• **Work request**:
Filtering the records below, copy only those lines that include the word "define".

• **Record extracts**:
★ ★ ★

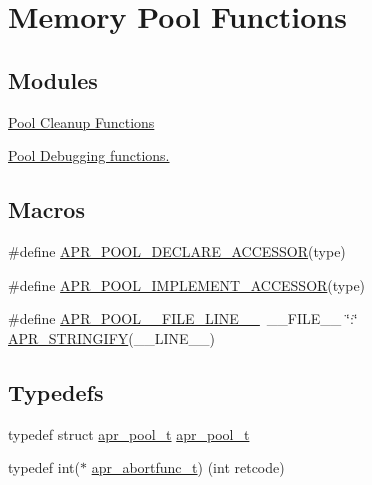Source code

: \hypertarget{group__apr__pools}{}\section{Memory Pool Functions}
\label{group__apr__pools}
\subsection*{Modules}
\begin{DoxyCompactItemize}
\item 
\hyperlink{group___pool_cleanup}{Pool Cleanup Functions}
\item 
\hyperlink{group___pool_debug}{Pool Debugging functions.}
\end{DoxyCompactItemize}
\subsection*{Macros}
\begin{DoxyCompactItemize}
\item 
\#define \hyperlink{group__apr__pools_ga89ce1d55c7f0c39ea87c88eabd655394}{A\+P\+R\+\_\+\+P\+O\+O\+L\+\_\+\+D\+E\+C\+L\+A\+R\+E\+\_\+\+A\+C\+C\+E\+S\+S\+OR}(type)
\item 
\#define \hyperlink{group__apr__pools_ga43a8a52f68f8b7d3b7694c254da4a074}{A\+P\+R\+\_\+\+P\+O\+O\+L\+\_\+\+I\+M\+P\+L\+E\+M\+E\+N\+T\+\_\+\+A\+C\+C\+E\+S\+S\+OR}(type)
\item 
\#define \hyperlink{group__apr__pools_gac81cff34d0ff4be52fa924663478eade}{A\+P\+R\+\_\+\+P\+O\+O\+L\+\_\+\+\_\+\+F\+I\+L\+E\+\_\+\+L\+I\+N\+E\+\_\+\+\_\+}~\+\_\+\+\_\+\+F\+I\+L\+E\+\_\+\+\_\+ \char`\"{}\+:\char`\"{} \hyperlink{apr__version_8h_ae90215615972dfa4108018304361ef0b}{A\+P\+R\+\_\+\+S\+T\+R\+I\+N\+G\+I\+FY}(\+\_\+\+\_\+\+L\+I\+N\+E\+\_\+\+\_\+)
\end{DoxyCompactItemize}
\subsection*{Typedefs}
\begin{DoxyCompactItemize}
\item 
typedef struct \hyperlink{group__apr__pools_gaf137f28edcf9a086cd6bc36c20d7cdfb}{apr\+\_\+pool\+\_\+t} \hyperlink{group__apr__pools_gaf137f28edcf9a086cd6bc36c20d7cdfb}{apr\+\_\+pool\+\_\+t}
\item 
typedef int($\ast$ \hyperlink{group__apr__pools_ga370a939349adf6d1438068e2fc69a0dd}{apr\+\_\+abortfunc\+\_\+t}) (int retcode)
\end{DoxyCompactItemize}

★ ★ ★

• **Final answer**:
\#define \hyperlink{group__apr__pools_ga89ce1d55c7f0c39ea87c88eabd655394}{A\+P\+R\+\_\+\+P\+O\+O\+L\+\_\+\+D\+E\+C\+L\+A\+R\+E\+\_\+\+A\+C\+C\+E\+S\+S\+OR}(type)
\#define \hyperlink{group__apr__pools_ga43a8a52f68f8b7d3b7694c254da4a074}{A\+P\+R\+\_\+\+P\+O\+O\+L\+\_\+\+I\+M\+P\+L\+E\+M\+E\+N\+T\+\_\+\+A\+C\+C\+E\+S\+S\+OR}(type)
\#define \hyperlink{group__apr__pools_gac81cff34d0ff4be52fa924663478eade}{A\+P\+R\+\_\+\+P\+O\+O\+L\+\_\+\+\_\+\+F\+I\+L\+E\+\_\+\+L\+I\+N\+E\+\_\+\+\_\+}~\+\_\+\+\_\+\+F\+I\+L\+E\+\_\+\+\_\+ \char`\"{}\+:\char`\"{} \hyperlink{apr__version_8h_ae90215615972dfa4108018304361ef0b}{A\+P\+R\+\_\+\+S\+T\+R\+I\+N\+G\+I\+FY}(\+\_\+\+\_\+\+L\+I\+N\+E\+\_\+\+\_\+)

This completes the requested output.